Frontend stays untouched — Chrome handles cryptography automatically. You only need to add two endpoints:

  • /register-session: Accepts the public key (in WebCrypto format), associates it with the session.
  • /refresh-session: Issues a challenge, verifies the signature, rotates the cookie.

Implementation logic:

  • Set a short TTL for the cookie (e.g., 5–15 minutes).
  • On refresh: generate a nonce, verify the ECDSA signature.
  • Fallback: if DBSC isn’t available, fall back to legacy cookies.

Example pseudocode (Node.js/Express):

const crypto = require('crypto');

app.post('/register-session', (req, res) => {
  const publicKey = req.body.publicKey; // JWK
  session.publicKey = publicKey;
  res.cookie('session', shortToken, { httpOnly: true, secure: true });
});

app.post('/refresh-session', (req, res) => {
  const { challenge, signature } = req.body;
  const isValid = crypto.verify(session.publicKey, Buffer.from(challenge), signature);
  if (isValid) {
    res.cookie('session', newShortToken, { httpOnly: true, secure: true });
  } else {
    res.status(401).end();
  }
});

The W3C specification is open-source (Google + Microsoft). Edge will adopt it; Firefox and Safari remain uncertain.

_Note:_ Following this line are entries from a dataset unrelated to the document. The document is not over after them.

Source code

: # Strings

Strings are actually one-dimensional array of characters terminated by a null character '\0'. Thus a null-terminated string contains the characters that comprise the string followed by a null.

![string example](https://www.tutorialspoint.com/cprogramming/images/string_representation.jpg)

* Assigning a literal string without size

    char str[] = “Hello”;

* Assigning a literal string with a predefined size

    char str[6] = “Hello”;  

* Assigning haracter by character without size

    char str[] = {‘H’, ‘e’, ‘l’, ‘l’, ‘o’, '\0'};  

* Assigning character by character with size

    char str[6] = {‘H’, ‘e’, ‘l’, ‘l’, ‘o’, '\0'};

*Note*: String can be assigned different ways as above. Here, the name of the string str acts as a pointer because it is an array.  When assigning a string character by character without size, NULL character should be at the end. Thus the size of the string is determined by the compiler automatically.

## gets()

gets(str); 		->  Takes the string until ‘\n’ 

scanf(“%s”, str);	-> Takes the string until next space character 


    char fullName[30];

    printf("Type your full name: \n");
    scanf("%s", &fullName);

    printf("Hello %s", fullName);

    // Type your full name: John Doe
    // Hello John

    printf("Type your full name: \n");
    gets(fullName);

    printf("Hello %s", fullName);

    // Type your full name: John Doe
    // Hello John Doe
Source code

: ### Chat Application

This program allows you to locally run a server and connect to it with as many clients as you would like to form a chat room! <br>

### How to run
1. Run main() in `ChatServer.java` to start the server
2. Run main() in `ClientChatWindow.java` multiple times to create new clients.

Platform Limitations and Future Outlook

  • Windows: TPM 2.0 ready in Chrome 146.
  • macOS: Secure Enclave expected in future versions.
  • Linux: No standard TPM equivalent yet.
  • Mobile: Android StrongBox possible; iOS depends on Safari support.

If the TPM fails (e.g., hardware replacement), users must re-login and generate a new key pair. Not suitable for VDI environments without hardware TPM.

Key Takeaways:

  • DBSC breaks the business model of info-stealers: stolen cookies are useless without TPM.
  • It doesn’t replace 2FA — it complements it by securing post-login sessions.
  • Backend changes minimal: just two endpoints and TTL logic.
  • Hardware binding prevents cross-device abuse.
  • Open W3C standard increases adoption potential.

For mid-to-senior engineers: implement in high-value services (IAM, banking). Test fallbacks and edge cases like missing TPM.